======== Input data
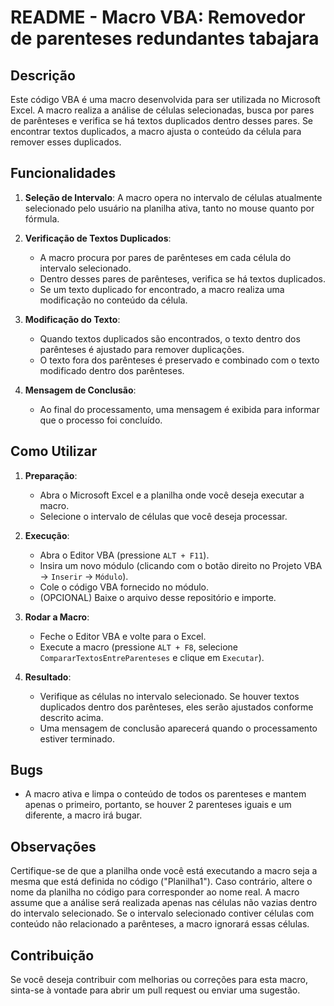 # README - Macro VBA: Removedor de parenteses redundantes tabajara
## Descrição

Este código VBA é uma macro desenvolvida para ser utilizada no Microsoft Excel. A macro realiza a análise de células selecionadas, busca por pares de parênteses e verifica se há textos duplicados dentro desses pares. Se encontrar textos duplicados, a macro ajusta o conteúdo da célula para remover esses duplicados.

## Funcionalidades

1. **Seleção de Intervalo**: A macro opera no intervalo de células atualmente selecionado pelo usuário na planilha ativa, tanto no mouse quanto por fórmula.

2. **Verificação de Textos Duplicados**:
   - A macro procura por pares de parênteses em cada célula do intervalo selecionado.
   - Dentro desses pares de parênteses, verifica se há textos duplicados.
   - Se um texto duplicado for encontrado, a macro realiza uma modificação no conteúdo da célula.

3. **Modificação do Texto**:
   - Quando textos duplicados são encontrados, o texto dentro dos parênteses é ajustado para remover duplicações.
   - O texto fora dos parênteses é preservado e combinado com o texto modificado dentro dos parênteses.

4. **Mensagem de Conclusão**:
   - Ao final do processamento, uma mensagem é exibida para informar que o processo foi concluído.

## Como Utilizar

1. **Preparação**:
   - Abra o Microsoft Excel e a planilha onde você deseja executar a macro.
   - Selecione o intervalo de células que você deseja processar.

2. **Execução**:
   - Abra o Editor VBA (pressione `ALT + F11`).
   - Insira um novo módulo (clicando com o botão direito no Projeto VBA -> `Inserir` -> `Módulo`).
   - Cole o código VBA fornecido no módulo.
   - (OPCIONAL) Baixe o arquivo desse repositório e importe.

3. **Rodar a Macro**:
   - Feche o Editor VBA e volte para o Excel.
   - Execute a macro (pressione `ALT + F8`, selecione `CompararTextosEntreParenteses` e clique em `Executar`).

4. **Resultado**:
   - Verifique as células no intervalo selecionado. Se houver textos duplicados dentro dos parênteses, eles serão ajustados conforme descrito acima.
   - Uma mensagem de conclusão aparecerá quando o processamento estiver terminado.

## Bugs
  - A macro ativa e limpa o conteúdo de todos os parenteses e mantem apenas o primeiro, portanto, se houver 2 parenteses iguais e um diferente, a macro irá bugar.

## Observações
Certifique-se de que a planilha onde você está executando a macro seja a mesma que está definida no código ("Planilha1"). Caso contrário, altere o nome da planilha no código para corresponder ao nome real.
A macro assume que a análise será realizada apenas nas células não vazias dentro do intervalo selecionado.
Se o intervalo selecionado contiver células com conteúdo não relacionado a parênteses, a macro ignorará essas células.

## Contribuição
Se você deseja contribuir com melhorias ou correções para esta macro, sinta-se à vontade para abrir um pull request ou enviar uma sugestão.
================
Work request
Repeat the data word for word. Skip the pictures.

Response area
 # README - Macro VBA: Removedor de parenteses redundantes tabajara
## Descrição

Este código VBA é uma macro desenvolvida para ser utilizada no Microsoft Excel. A macro realiza a análise de células selecionadas, busca por pares de parênteses e verifica se há textos duplicados dentro desses pares. Se encontrar textos duplicados, a macro ajusta o conteúdo da célula para remover esses duplicados.

## Funcionalidades

1. **Seleção de Intervalo**: A macro opera no intervalo de células atualmente selecionado pelo usuário na planilha ativa, tanto no mouse quanto por fórmula.

2. **Verificação de Textos Duplicados**:
   - A macro procura por pares de parênteses em cada célula do intervalo selecionado.
   - Dentro desses pares de parênteses, verifica se há textos duplicados.
   - Se um texto duplicado for encontrado, a macro realiza uma modificação no conteúdo da célula.

3. **Modificação do Texto**:
   - Quando textos duplicados são encontrados, o texto dentro dos parênteses é ajustado para remover duplicações.
   - O texto fora dos parênteses é preservado e combinado com o texto modificado dentro dos parênteses.

4. **Mensagem de Conclusão**:
   - Ao final do processamento, uma mensagem é exibida para informar que o processo foi concluído.

## Como Utilizar

1. **Preparação**:
   - Abra o Microsoft Excel e a planilha onde você deseja executar a macro.
   - Selecione o intervalo de células que você deseja processar.

2. **Execução**:
   - Abra o Editor VBA (pressione `ALT + F11`).
   - Insira um novo módulo (clicando com o botão direito no Projeto VBA -> `Inserir` -> `Módulo`).
   - Cole o código VBA fornecido no módulo.
   - (OPCIONAL) Baixe o arquivo desse repositório e importe.

3. **Rodar a Macro**:
   - Feche o Editor VBA e volte para o Excel.
   - Execute a macro (pressione `ALT + F8`, selecione `CompararTextosEntreParenteses` e clique em `Executar`).

4. **Resultado**:
   - Verifique as células no intervalo selecionado. Se houver textos duplicados dentro dos parênteses, eles serão ajustados conforme descrito acima.
   - Uma mensagem de conclusão aparecerá quando o processamento estiver terminado.

## Bugs
  - A macro ativa e limpa o conteúdo de todos os parenteses e mantem apenas o primeiro, portanto, se houver 2 parenteses iguais e um diferente, a macro irá bugar.

## Observações
Certifique-se de que a planilha onde você está executando a macro seja a mesma que está definida no código ("Planilha1"). Caso contrário, altere o nome da planilha no código para corresponder ao nome real.
A macro assume que a análise será realizada apenas nas células não vazias dentro do intervalo selecionado.
Se o intervalo selecionado contiver células com conteúdo não relacionado a parênteses, a macro ignorará essas células.

## Contribuição
Se você deseja contribuir com melhorias ou correções para esta macro, sinta-se à vontade para abrir um pull request ou enviar uma sugestão.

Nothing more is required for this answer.